What you need to do: Could you print the stretch of lines below from the one with "preview of the" through the one with "A firm's governance", exactly as they stand and without any pictures?
BEGIN Data excerpts
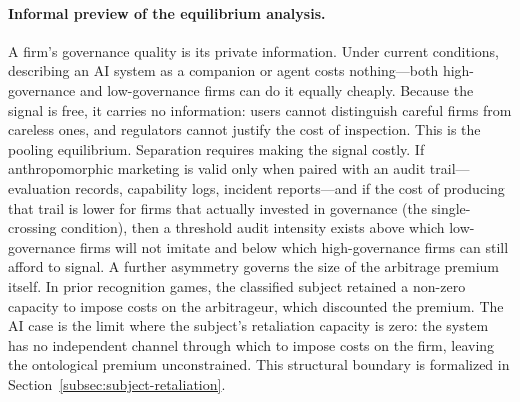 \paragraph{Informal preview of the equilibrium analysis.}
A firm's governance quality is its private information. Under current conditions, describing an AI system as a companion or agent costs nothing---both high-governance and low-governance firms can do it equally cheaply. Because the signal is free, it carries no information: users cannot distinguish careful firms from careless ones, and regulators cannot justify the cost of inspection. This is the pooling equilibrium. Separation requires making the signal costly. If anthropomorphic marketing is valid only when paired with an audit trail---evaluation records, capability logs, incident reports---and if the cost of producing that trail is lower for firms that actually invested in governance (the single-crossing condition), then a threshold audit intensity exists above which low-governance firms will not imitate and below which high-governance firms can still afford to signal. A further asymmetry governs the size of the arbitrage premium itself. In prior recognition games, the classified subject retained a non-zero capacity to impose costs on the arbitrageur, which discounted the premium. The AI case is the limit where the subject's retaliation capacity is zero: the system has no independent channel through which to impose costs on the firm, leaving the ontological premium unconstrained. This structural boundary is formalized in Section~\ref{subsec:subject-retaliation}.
END Data excerpts
BEGIN Data excerpts
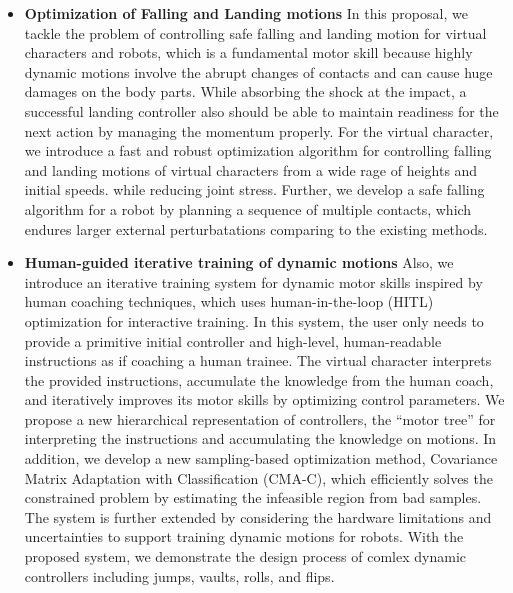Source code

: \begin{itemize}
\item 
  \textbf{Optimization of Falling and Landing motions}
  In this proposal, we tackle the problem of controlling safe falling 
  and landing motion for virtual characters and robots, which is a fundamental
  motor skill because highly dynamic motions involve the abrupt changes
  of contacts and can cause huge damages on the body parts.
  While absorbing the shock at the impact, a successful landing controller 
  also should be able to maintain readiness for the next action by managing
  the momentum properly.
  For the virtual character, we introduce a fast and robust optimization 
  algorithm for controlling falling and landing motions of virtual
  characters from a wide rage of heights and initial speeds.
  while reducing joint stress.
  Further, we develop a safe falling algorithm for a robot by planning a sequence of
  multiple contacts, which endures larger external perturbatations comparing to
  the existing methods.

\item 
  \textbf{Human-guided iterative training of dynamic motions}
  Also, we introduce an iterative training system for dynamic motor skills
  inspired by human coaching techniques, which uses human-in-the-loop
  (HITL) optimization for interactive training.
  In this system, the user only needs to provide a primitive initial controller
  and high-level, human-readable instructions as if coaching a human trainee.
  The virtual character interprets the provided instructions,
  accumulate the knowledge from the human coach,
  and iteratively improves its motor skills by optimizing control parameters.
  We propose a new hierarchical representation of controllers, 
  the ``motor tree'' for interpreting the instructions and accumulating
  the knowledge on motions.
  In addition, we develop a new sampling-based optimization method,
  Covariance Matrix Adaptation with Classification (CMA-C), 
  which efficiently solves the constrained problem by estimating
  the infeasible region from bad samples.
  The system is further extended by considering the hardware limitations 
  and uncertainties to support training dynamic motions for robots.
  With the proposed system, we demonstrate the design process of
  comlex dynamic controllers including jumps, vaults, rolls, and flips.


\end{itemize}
END Data excerpts
Task response:
 \paragraph{Informal preview of the equilibrium analysis.}
A firm's governance quality is its private information. Under current conditions, describing an AI system as a companion or agent costs nothing---both high-governance and low-governance firms can do it equally cheaply. Because the signal is free, it carries no information: users cannot distinguish careful firms from careless ones, and regulators cannot justify the cost of inspection. This is the pooling equilibrium. Separation requires making the signal costly. If anthropomorphic marketing is valid only when paired with an audit trail---evaluation records, capability logs, incident reports---and if the cost of producing that trail is lower for firms that actually invested in governance (the single-crossing condition), then a threshold audit intensity exists above which low-governance firms will not imitate and below which high-governance firms can still afford to signal. A further asymmetry governs the size of the arbitrage premium itself. In prior recognition games, the classified subject retained a non-zero capacity to impose costs on the arbitrageur, which discounted the premium. The AI case is the limit where the subject's retaliation capacity is zero: the system has no independent channel through which to impose costs on the firm, leaving the ontological premium unconstrained. This structural boundary is formalized in Section~\ref{subsec:subject-retaliation}.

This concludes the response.